- _PROBLEM DETAILS_:
Line by line, print the records exactly, and keep images out of the copy.

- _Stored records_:
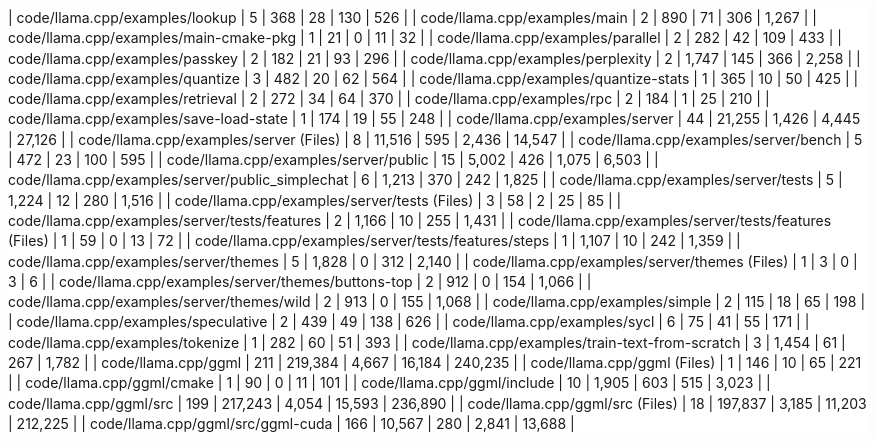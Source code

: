 | code/llama.cpp/examples/lookup | 5 | 368 | 28 | 130 | 526 |
| code/llama.cpp/examples/main | 2 | 890 | 71 | 306 | 1,267 |
| code/llama.cpp/examples/main-cmake-pkg | 1 | 21 | 0 | 11 | 32 |
| code/llama.cpp/examples/parallel | 2 | 282 | 42 | 109 | 433 |
| code/llama.cpp/examples/passkey | 2 | 182 | 21 | 93 | 296 |
| code/llama.cpp/examples/perplexity | 2 | 1,747 | 145 | 366 | 2,258 |
| code/llama.cpp/examples/quantize | 3 | 482 | 20 | 62 | 564 |
| code/llama.cpp/examples/quantize-stats | 1 | 365 | 10 | 50 | 425 |
| code/llama.cpp/examples/retrieval | 2 | 272 | 34 | 64 | 370 |
| code/llama.cpp/examples/rpc | 2 | 184 | 1 | 25 | 210 |
| code/llama.cpp/examples/save-load-state | 1 | 174 | 19 | 55 | 248 |
| code/llama.cpp/examples/server | 44 | 21,255 | 1,426 | 4,445 | 27,126 |
| code/llama.cpp/examples/server (Files) | 8 | 11,516 | 595 | 2,436 | 14,547 |
| code/llama.cpp/examples/server/bench | 5 | 472 | 23 | 100 | 595 |
| code/llama.cpp/examples/server/public | 15 | 5,002 | 426 | 1,075 | 6,503 |
| code/llama.cpp/examples/server/public_simplechat | 6 | 1,213 | 370 | 242 | 1,825 |
| code/llama.cpp/examples/server/tests | 5 | 1,224 | 12 | 280 | 1,516 |
| code/llama.cpp/examples/server/tests (Files) | 3 | 58 | 2 | 25 | 85 |
| code/llama.cpp/examples/server/tests/features | 2 | 1,166 | 10 | 255 | 1,431 |
| code/llama.cpp/examples/server/tests/features (Files) | 1 | 59 | 0 | 13 | 72 |
| code/llama.cpp/examples/server/tests/features/steps | 1 | 1,107 | 10 | 242 | 1,359 |
| code/llama.cpp/examples/server/themes | 5 | 1,828 | 0 | 312 | 2,140 |
| code/llama.cpp/examples/server/themes (Files) | 1 | 3 | 0 | 3 | 6 |
| code/llama.cpp/examples/server/themes/buttons-top | 2 | 912 | 0 | 154 | 1,066 |
| code/llama.cpp/examples/server/themes/wild | 2 | 913 | 0 | 155 | 1,068 |
| code/llama.cpp/examples/simple | 2 | 115 | 18 | 65 | 198 |
| code/llama.cpp/examples/speculative | 2 | 439 | 49 | 138 | 626 |
| code/llama.cpp/examples/sycl | 6 | 75 | 41 | 55 | 171 |
| code/llama.cpp/examples/tokenize | 1 | 282 | 60 | 51 | 393 |
| code/llama.cpp/examples/train-text-from-scratch | 3 | 1,454 | 61 | 267 | 1,782 |
| code/llama.cpp/ggml | 211 | 219,384 | 4,667 | 16,184 | 240,235 |
| code/llama.cpp/ggml (Files) | 1 | 146 | 10 | 65 | 221 |
| code/llama.cpp/ggml/cmake | 1 | 90 | 0 | 11 | 101 |
| code/llama.cpp/ggml/include | 10 | 1,905 | 603 | 515 | 3,023 |
| code/llama.cpp/ggml/src | 199 | 217,243 | 4,054 | 15,593 | 236,890 |
| code/llama.cpp/ggml/src (Files) | 18 | 197,837 | 3,185 | 11,203 | 212,225 |
| code/llama.cpp/ggml/src/ggml-cuda | 166 | 10,567 | 280 | 2,841 | 13,688 |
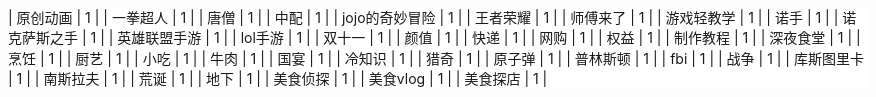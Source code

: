 | 原创动画 | 1 |
| 一拳超人 | 1 |
| 唐僧 | 1 |
| 中配 | 1 |
| jojo的奇妙冒险 | 1 |
| 王者荣耀 | 1 |
| 师傅来了 | 1 |
| 游戏轻教学 | 1 |
| 诺手 | 1 |
| 诺克萨斯之手 | 1 |
| 英雄联盟手游 | 1 |
| lol手游 | 1 |
| 双十一 | 1 |
| 颜值 | 1 |
| 快递 | 1 |
| 网购 | 1 |
| 权益 | 1 |
| 制作教程 | 1 |
| 深夜食堂 | 1 |
| 烹饪 | 1 |
| 厨艺 | 1 |
| 小吃 | 1 |
| 牛肉 | 1 |
| 国宴 | 1 |
| 冷知识 | 1 |
| 猎奇 | 1 |
| 原子弹 | 1 |
| 普林斯顿 | 1 |
| fbi | 1 |
| 战争 | 1 |
| 库斯图里卡 | 1 |
| 南斯拉夫 | 1 |
| 荒诞 | 1 |
| 地下 | 1 |
| 美食侦探 | 1 |
| 美食vlog | 1 |
| 美食探店 | 1 |
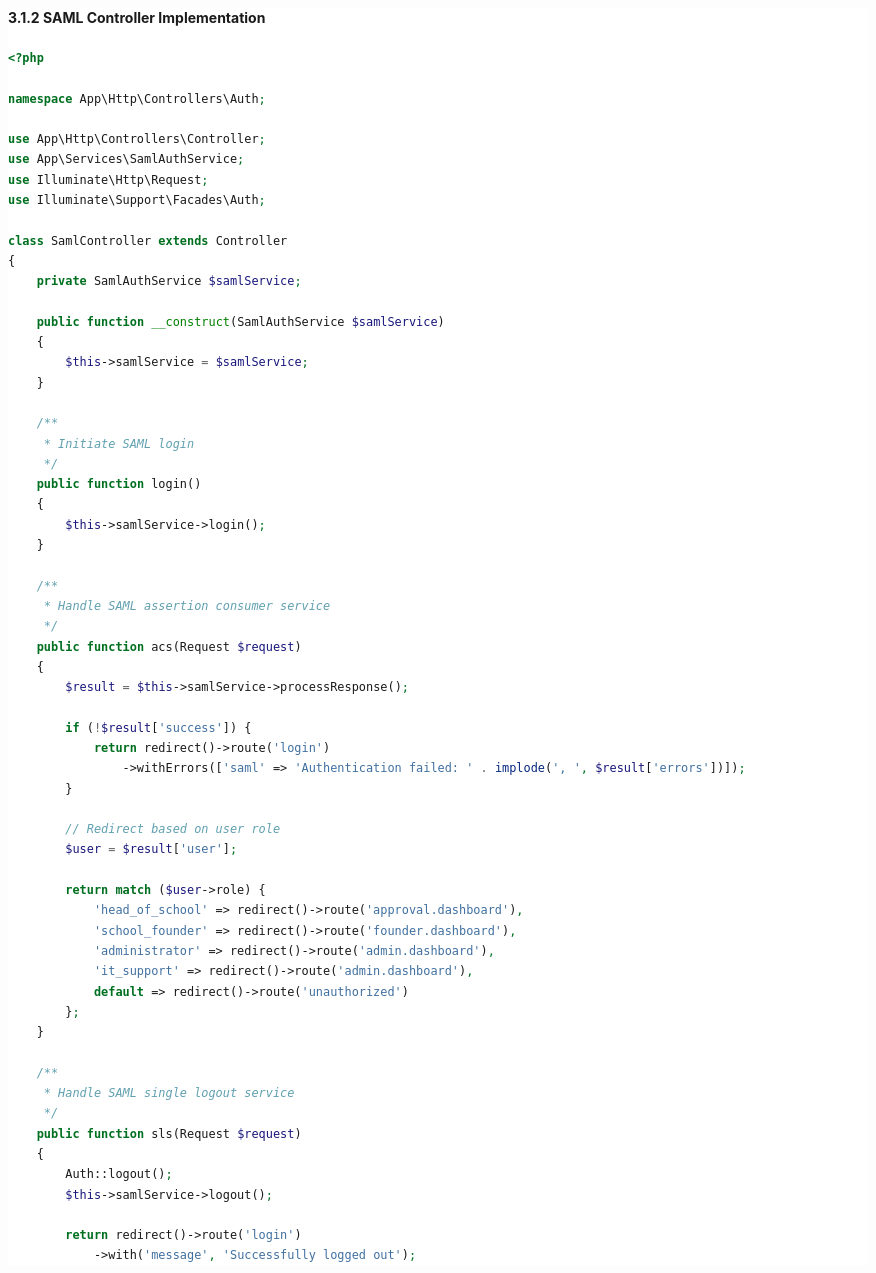 #### 3.1.2 SAML Controller Implementation

```php
<?php

namespace App\Http\Controllers\Auth;

use App\Http\Controllers\Controller;
use App\Services\SamlAuthService;
use Illuminate\Http\Request;
use Illuminate\Support\Facades\Auth;

class SamlController extends Controller
{
    private SamlAuthService $samlService;

    public function __construct(SamlAuthService $samlService)
    {
        $this->samlService = $samlService;
    }

    /**
     * Initiate SAML login
     */
    public function login()
    {
        $this->samlService->login();
    }

    /**
     * Handle SAML assertion consumer service
     */
    public function acs(Request $request)
    {
        $result = $this->samlService->processResponse();

        if (!$result['success']) {
            return redirect()->route('login')
                ->withErrors(['saml' => 'Authentication failed: ' . implode(', ', $result['errors'])]);
        }

        // Redirect based on user role
        $user = $result['user'];
        
        return match ($user->role) {
            'head_of_school' => redirect()->route('approval.dashboard'),
            'school_founder' => redirect()->route('founder.dashboard'),
            'administrator' => redirect()->route('admin.dashboard'),
            'it_support' => redirect()->route('admin.dashboard'),
            default => redirect()->route('unauthorized')
        };
    }

    /**
     * Handle SAML single logout service
     */
    public function sls(Request $request)
    {
        Auth::logout();
        $this->samlService->logout();
        
        return redirect()->route('login')
            ->with('message', 'Successfully logged out');
```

- _SOLUTION TO THIS TASK_:
Source code

: | code/llama.cpp/examples/lookup | 5 | 368 | 28 | 130 | 526 |
| code/llama.cpp/examples/main | 2 | 890 | 71 | 306 | 1,267 |
| code/llama.cpp/examples/main-cmake-pkg | 1 | 21 | 0 | 11 | 32 |
| code/llama.cpp/examples/parallel | 2 | 282 | 42 | 109 | 433 |
| code/llama.cpp/examples/passkey | 2 | 182 | 21 | 93 | 296 |
| code/llama.cpp/examples/perplexity | 2 | 1,747 | 145 | 366 | 2,258 |
| code/llama.cpp/examples/quantize | 3 | 482 | 20 | 62 | 564 |
| code/llama.cpp/examples/quantize-stats | 1 | 365 | 10 | 50 | 425 |
| code/llama.cpp/examples/retrieval | 2 | 272 | 34 | 64 | 370 |
| code/llama.cpp/examples/rpc | 2 | 184 | 1 | 25 | 210 |
| code/llama.cpp/examples/save-load-state | 1 | 174 | 19 | 55 | 248 |
| code/llama.cpp/examples/server | 44 | 21,255 | 1,426 | 4,445 | 27,126 |
| code/llama.cpp/examples/server (Files) | 8 | 11,516 | 595 | 2,436 | 14,547 |
| code/llama.cpp/examples/server/bench | 5 | 472 | 23 | 100 | 595 |
| code/llama.cpp/examples/server/public | 15 | 5,002 | 426 | 1,075 | 6,503 |
| code/llama.cpp/examples/server/public_simplechat | 6 | 1,213 | 370 | 242 | 1,825 |
| code/llama.cpp/examples/server/tests | 5 | 1,224 | 12 | 280 | 1,516 |
| code/llama.cpp/examples/server/tests (Files) | 3 | 58 | 2 | 25 | 85 |
| code/llama.cpp/examples/server/tests/features | 2 | 1,166 | 10 | 255 | 1,431 |
| code/llama.cpp/examples/server/tests/features (Files) | 1 | 59 | 0 | 13 | 72 |
| code/llama.cpp/examples/server/tests/features/steps | 1 | 1,107 | 10 | 242 | 1,359 |
| code/llama.cpp/examples/server/themes | 5 | 1,828 | 0 | 312 | 2,140 |
| code/llama.cpp/examples/server/themes (Files) | 1 | 3 | 0 | 3 | 6 |
| code/llama.cpp/examples/server/themes/buttons-top | 2 | 912 | 0 | 154 | 1,066 |
| code/llama.cpp/examples/server/themes/wild | 2 | 913 | 0 | 155 | 1,068 |
| code/llama.cpp/examples/simple | 2 | 115 | 18 | 65 | 198 |
| code/llama.cpp/examples/speculative | 2 | 439 | 49 | 138 | 626 |
| code/llama.cpp/examples/sycl | 6 | 75 | 41 | 55 | 171 |
| code/llama.cpp/examples/tokenize | 1 | 282 | 60 | 51 | 393 |
| code/llama.cpp/examples/train-text-from-scratch | 3 | 1,454 | 61 | 267 | 1,782 |
| code/llama.cpp/ggml | 211 | 219,384 | 4,667 | 16,184 | 240,235 |
| code/llama.cpp/ggml (Files) | 1 | 146 | 10 | 65 | 221 |
| code/llama.cpp/ggml/cmake | 1 | 90 | 0 | 11 | 101 |
| code/llama.cpp/ggml/include | 10 | 1,905 | 603 | 515 | 3,023 |
| code/llama.cpp/ggml/src | 199 | 217,243 | 4,054 | 15,593 | 236,890 |
| code/llama.cpp/ggml/src (Files) | 18 | 197,837 | 3,185 | 11,203 | 212,225 |
| code/llama.cpp/ggml/src/ggml-cuda | 166 | 10,567 | 280 | 2,841 | 13,688 |
Source code

: | 原创动画 | 1 |
| 一拳超人 | 1 |
| 唐僧 | 1 |
| 中配 | 1 |
| jojo的奇妙冒险 | 1 |
| 王者荣耀 | 1 |
| 师傅来了 | 1 |
| 游戏轻教学 | 1 |
| 诺手 | 1 |
| 诺克萨斯之手 | 1 |
| 英雄联盟手游 | 1 |
| lol手游 | 1 |
| 双十一 | 1 |
| 颜值 | 1 |
| 快递 | 1 |
| 网购 | 1 |
| 权益 | 1 |
| 制作教程 | 1 |
| 深夜食堂 | 1 |
| 烹饪 | 1 |
| 厨艺 | 1 |
| 小吃 | 1 |
| 牛肉 | 1 |
| 国宴 | 1 |
| 冷知识 | 1 |
| 猎奇 | 1 |
| 原子弹 | 1 |
| 普林斯顿 | 1 |
| fbi | 1 |
| 战争 | 1 |
| 库斯图里卡 | 1 |
| 南斯拉夫 | 1 |
| 荒诞 | 1 |
| 地下 | 1 |
| 美食侦探 | 1 |
| 美食vlog | 1 |
| 美食探店 | 1 |
 #### 3.1.2 SAML Controller Implementation

```php
<?php

namespace App\Http\Controllers\Auth;

use App\Http\Controllers\Controller;
use App\Services\SamlAuthService;
use Illuminate\Http\Request;
use Illuminate\Support\Facades\Auth;

class SamlController extends Controller
{
    private SamlAuthService $samlService;

    public function __construct(SamlAuthService $samlService)
    {
        $this->samlService = $samlService;
    }

    /**
     * Initiate SAML login
     */
    public function login()
    {
        $this->samlService->login();
    }

    /**
     * Handle SAML assertion consumer service
     */
    public function acs(Request $request)
    {
        $result = $this->samlService->processResponse();

        if (!$result['success']) {
            return redirect()->route('login')
                ->withErrors(['saml' => 'Authentication failed: ' . implode(', ', $result['errors'])]);
        }

        // Redirect based on user role
        $user = $result['user'];
        
        return match ($user->role) {
            'head_of_school' => redirect()->route('approval.dashboard'),
            'school_founder' => redirect()->route('founder.dashboard'),
            'administrator' => redirect()->route('admin.dashboard'),
            'it_support' => redirect()->route('admin.dashboard'),
            default => redirect()->route('unauthorized')
        };
    }

    /**
     * Handle SAML single logout service
     */
    public function sls(Request $request)
    {
        Auth::logout();
        $this->samlService->logout();
        
        return redirect()->route('login')
            ->with('message', 'Successfully logged out');
```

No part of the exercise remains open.